A man walks past a banner depicting Syrian president Bashar al-Assad in Douma, outside Damascus - REUTERS
A man walks past a banner depicting Syrian president Bashar al-Assad in Douma, outside Damascus - REUTERS

Several people were feared dead in Damascus on Sunday after the city was rocked by a huge explosion in what appears to be the first terrorist attack in more than a year.

The attack took place on a highway near the southern suburbs, according to the regime news agency SANA, while Syrian experts said a number of people had been wounded and killed.

However, SANA News denied that anyone had been killed but said a "terrorist" had been arrested.  That claim was challenged by the UK-based Syrian Observatory for Human Rights.

Rami Abdel Rahman, the group's head, told the Telegraph that there had been “some killed and some wounded” in the attack, which involved a small explosion targeting a car in the southern suburbs of Damascus. The nature of the attack was unclear on Sunday.

Asef Hababe, head of the Syrian capital’s Civil Defence, told the Reuters news agency that the bomb had been detonated by military technicians, while the Observatory suggested the bombing could have been a direct attack on the vehicle, or a suicide bombing.

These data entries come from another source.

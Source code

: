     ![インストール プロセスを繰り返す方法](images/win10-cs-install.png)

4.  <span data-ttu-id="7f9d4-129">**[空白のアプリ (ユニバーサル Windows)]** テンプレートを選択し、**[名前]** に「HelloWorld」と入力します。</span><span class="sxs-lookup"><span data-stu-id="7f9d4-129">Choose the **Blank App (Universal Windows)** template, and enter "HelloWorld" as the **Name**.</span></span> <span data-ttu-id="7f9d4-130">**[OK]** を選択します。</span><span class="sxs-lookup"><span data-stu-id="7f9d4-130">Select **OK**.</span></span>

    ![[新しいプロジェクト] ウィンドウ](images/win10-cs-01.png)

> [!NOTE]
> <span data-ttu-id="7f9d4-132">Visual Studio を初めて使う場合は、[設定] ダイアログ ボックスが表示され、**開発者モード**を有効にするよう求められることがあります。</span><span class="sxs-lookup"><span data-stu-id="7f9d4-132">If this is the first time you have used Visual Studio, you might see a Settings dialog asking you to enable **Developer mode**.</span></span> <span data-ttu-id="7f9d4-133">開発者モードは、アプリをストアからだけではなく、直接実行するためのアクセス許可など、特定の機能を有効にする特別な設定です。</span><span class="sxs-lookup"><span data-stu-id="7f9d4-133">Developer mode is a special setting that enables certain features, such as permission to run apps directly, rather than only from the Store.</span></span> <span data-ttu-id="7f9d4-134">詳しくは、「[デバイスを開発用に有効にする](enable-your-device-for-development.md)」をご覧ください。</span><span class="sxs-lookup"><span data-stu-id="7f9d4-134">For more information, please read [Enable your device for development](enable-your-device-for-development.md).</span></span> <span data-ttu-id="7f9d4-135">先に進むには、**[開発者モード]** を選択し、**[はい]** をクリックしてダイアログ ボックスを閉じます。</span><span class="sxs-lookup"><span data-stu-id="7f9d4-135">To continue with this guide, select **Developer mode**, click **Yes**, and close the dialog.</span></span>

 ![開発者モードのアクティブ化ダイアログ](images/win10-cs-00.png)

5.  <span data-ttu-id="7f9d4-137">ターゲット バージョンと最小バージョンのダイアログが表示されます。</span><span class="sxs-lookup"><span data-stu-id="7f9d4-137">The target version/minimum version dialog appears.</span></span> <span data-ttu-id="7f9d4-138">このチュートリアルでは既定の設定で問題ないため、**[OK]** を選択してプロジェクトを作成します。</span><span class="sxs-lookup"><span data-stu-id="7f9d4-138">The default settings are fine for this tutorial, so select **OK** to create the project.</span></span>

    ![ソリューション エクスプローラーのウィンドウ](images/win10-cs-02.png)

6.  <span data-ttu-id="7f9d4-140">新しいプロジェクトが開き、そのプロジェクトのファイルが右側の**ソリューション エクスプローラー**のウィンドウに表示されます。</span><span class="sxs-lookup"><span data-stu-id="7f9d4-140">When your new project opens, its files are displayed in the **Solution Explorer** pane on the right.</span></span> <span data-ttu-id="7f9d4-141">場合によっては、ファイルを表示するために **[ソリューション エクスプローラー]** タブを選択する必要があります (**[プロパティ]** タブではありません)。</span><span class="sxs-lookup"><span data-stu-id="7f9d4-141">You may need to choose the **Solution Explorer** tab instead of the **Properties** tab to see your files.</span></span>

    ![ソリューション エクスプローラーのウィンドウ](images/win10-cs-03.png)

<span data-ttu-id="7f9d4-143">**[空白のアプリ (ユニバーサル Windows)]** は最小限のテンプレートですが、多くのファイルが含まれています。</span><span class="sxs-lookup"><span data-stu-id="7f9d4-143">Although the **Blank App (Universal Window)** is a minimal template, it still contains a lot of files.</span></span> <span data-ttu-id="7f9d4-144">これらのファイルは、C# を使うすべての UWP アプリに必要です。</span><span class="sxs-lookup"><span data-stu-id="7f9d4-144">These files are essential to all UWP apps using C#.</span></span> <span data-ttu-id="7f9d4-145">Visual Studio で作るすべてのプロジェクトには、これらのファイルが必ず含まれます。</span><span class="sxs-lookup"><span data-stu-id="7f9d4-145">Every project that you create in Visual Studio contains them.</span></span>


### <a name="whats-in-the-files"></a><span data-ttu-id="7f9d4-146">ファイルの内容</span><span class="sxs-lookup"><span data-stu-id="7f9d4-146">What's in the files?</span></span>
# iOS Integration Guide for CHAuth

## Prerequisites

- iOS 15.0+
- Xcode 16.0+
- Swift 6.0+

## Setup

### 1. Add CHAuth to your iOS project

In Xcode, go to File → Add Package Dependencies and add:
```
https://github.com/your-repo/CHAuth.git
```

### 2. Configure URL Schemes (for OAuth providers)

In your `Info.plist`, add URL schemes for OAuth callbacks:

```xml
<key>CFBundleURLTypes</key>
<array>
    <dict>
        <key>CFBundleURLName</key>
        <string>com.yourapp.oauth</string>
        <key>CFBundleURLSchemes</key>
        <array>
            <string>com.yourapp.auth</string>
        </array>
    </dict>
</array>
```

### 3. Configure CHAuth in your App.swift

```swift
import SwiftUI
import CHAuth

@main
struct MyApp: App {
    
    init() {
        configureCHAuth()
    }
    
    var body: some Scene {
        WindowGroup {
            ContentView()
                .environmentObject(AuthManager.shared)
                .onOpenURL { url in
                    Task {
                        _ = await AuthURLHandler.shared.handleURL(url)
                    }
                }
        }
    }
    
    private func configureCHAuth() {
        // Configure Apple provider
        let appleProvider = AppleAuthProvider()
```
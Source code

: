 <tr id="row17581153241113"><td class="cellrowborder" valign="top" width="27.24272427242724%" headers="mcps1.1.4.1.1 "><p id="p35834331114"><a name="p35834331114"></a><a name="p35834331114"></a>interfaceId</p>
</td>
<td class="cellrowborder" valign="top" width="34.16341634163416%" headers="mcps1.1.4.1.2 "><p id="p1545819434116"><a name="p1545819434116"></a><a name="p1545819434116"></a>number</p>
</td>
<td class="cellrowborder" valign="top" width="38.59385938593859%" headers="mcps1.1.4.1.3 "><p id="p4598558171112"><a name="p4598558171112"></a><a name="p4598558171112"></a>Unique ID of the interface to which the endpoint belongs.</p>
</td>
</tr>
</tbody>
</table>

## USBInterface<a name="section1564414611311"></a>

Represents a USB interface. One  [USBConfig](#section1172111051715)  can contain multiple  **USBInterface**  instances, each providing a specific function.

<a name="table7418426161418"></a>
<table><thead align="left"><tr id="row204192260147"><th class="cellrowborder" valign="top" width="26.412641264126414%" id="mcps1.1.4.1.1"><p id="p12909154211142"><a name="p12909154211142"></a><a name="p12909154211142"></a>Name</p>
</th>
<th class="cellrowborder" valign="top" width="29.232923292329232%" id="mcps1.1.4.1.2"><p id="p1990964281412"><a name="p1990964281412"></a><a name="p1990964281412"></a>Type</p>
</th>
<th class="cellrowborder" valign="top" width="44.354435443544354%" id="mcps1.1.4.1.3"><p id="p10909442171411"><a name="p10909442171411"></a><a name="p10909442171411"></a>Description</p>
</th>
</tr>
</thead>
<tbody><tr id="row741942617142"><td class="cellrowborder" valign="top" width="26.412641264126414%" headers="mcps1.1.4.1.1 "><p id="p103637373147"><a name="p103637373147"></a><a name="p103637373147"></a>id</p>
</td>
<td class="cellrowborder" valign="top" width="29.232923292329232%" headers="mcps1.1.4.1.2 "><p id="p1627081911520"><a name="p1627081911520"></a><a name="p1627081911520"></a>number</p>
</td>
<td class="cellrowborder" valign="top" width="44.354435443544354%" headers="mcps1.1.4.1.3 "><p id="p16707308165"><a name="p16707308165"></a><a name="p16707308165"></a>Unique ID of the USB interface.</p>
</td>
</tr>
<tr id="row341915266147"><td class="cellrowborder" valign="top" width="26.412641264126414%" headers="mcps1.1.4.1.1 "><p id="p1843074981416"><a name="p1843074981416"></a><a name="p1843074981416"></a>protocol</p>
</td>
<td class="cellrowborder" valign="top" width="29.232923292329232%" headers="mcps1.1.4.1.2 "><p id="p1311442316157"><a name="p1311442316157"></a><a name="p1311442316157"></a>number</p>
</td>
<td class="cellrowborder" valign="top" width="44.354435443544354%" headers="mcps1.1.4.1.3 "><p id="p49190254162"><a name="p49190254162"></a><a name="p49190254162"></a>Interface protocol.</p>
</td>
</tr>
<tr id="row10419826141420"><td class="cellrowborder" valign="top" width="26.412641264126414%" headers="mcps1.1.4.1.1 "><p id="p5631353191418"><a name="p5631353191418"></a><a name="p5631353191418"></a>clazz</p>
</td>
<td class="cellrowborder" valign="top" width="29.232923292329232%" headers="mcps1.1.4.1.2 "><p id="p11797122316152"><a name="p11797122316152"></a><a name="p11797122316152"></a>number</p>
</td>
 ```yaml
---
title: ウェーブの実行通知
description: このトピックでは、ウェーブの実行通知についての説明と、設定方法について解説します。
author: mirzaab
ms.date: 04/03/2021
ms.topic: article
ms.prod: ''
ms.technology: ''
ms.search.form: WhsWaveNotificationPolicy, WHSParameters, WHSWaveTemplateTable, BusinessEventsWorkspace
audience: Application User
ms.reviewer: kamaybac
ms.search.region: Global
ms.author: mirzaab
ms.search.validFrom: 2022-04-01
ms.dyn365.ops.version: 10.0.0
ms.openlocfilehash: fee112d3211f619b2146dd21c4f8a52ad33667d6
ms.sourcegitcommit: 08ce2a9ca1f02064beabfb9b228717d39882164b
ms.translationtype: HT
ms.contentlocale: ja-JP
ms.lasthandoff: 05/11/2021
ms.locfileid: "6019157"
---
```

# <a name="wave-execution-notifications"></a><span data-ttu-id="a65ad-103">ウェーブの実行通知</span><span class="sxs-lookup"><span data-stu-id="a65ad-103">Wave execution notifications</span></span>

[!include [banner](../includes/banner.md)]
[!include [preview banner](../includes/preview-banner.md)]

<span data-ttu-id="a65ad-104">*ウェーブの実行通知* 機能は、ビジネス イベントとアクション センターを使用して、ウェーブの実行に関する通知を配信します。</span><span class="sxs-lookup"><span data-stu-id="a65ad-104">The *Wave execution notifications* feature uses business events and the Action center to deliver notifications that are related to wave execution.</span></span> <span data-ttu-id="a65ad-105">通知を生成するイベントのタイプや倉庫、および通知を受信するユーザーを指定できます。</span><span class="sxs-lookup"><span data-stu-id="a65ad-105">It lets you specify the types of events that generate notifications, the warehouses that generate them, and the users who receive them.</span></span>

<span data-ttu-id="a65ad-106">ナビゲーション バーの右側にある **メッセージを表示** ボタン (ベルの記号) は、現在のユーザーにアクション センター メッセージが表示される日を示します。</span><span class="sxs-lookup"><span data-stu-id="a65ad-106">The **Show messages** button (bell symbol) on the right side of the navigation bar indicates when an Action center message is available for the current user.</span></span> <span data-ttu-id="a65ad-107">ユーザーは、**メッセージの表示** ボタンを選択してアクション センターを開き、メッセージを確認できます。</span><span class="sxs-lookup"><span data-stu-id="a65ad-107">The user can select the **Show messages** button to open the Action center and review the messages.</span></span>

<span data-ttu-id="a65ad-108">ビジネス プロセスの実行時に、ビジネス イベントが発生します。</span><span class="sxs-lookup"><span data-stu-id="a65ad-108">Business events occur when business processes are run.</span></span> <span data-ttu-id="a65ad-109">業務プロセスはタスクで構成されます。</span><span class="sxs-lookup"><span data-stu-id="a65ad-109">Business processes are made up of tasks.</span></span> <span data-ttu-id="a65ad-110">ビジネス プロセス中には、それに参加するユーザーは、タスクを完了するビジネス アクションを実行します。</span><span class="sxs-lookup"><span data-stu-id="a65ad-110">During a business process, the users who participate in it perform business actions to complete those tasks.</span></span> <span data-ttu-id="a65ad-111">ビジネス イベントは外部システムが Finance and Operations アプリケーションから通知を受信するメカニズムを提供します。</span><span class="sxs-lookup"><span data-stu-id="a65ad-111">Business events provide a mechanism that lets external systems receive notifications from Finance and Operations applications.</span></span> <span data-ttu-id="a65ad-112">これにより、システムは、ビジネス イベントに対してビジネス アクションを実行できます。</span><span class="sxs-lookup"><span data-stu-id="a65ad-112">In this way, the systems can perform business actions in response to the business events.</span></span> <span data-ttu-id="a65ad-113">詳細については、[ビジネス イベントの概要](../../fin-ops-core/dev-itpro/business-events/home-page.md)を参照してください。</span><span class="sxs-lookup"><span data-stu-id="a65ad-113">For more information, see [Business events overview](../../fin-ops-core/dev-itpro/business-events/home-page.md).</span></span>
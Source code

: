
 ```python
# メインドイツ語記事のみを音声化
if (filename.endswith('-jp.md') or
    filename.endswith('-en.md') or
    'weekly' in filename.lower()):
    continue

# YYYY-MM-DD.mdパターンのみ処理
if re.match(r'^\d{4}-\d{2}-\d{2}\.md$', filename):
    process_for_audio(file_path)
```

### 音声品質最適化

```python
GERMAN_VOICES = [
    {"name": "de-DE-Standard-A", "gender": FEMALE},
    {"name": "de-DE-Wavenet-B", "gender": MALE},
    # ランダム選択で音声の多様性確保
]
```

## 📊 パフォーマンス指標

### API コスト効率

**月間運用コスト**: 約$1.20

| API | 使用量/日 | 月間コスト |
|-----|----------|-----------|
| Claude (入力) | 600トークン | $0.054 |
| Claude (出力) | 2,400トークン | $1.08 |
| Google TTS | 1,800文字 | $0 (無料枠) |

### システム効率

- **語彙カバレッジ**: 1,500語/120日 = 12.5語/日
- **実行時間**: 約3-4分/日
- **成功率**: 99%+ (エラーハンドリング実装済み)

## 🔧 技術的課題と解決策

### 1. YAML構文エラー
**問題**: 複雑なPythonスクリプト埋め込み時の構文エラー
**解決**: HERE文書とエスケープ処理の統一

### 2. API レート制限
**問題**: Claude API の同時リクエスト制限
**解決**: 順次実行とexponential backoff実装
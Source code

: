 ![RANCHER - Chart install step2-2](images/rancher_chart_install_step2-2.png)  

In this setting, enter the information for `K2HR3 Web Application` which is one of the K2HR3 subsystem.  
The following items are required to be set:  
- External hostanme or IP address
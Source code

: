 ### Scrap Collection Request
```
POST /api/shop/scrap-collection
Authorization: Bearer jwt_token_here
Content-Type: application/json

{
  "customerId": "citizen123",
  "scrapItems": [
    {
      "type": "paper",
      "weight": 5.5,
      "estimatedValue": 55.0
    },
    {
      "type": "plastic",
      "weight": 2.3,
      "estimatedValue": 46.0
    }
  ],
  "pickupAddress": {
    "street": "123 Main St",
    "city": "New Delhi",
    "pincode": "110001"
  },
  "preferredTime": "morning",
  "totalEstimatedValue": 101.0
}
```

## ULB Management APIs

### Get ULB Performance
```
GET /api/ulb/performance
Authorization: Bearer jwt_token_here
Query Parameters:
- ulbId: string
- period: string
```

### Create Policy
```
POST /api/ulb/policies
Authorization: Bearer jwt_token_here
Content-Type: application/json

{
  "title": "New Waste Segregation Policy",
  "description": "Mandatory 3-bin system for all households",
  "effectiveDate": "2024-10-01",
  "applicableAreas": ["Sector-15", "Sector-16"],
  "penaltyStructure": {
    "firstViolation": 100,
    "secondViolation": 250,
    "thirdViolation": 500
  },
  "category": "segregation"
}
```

Syrian President Bashar Assad - Credit: SANA
Syrian President Bashar Assad Credit: SANA

Damascus has remained under regime control throughout the eight-year long civil war, although some suburbs were taken by various rebel groups. 2018 saw a number of large-scale military offensives undertaken by the government to reassert complete control over the area.

The high-profile siege of the suburb of Eastern Ghouta, which a UN commission called “barbaric and medieval,” concluded in April 2018.

The government subsequently declared it had taken full control of the capital and its suburbs after taking the Yarmouk Palestinian refugee camp and the Hajar al-Aswad district from the Islamic State. Attacks in the capital itself are infrequent: according to the Observatory, this was the first bombing since December 2017, when 40 Iraqis were killed near the Bab al-Saghir cemetery, which houses a number of Shia mausoleums.

Later on Sunday SANA reported that air defence systems had downed a number of Israeli missiles, in a rare daytime attack by Syria’s southern neighbour.

The Israeli military responded by saying it had downed a number of missiles over the Golan Heights.

Israeli attacks on Syria have been relatively restrained after the accidental downing of a Russian military plane caused a sharp increase in tensions with Moscow, although Israeli jets reportedly struck a number of Hizbollah targets outside Damascus on Christmas Day.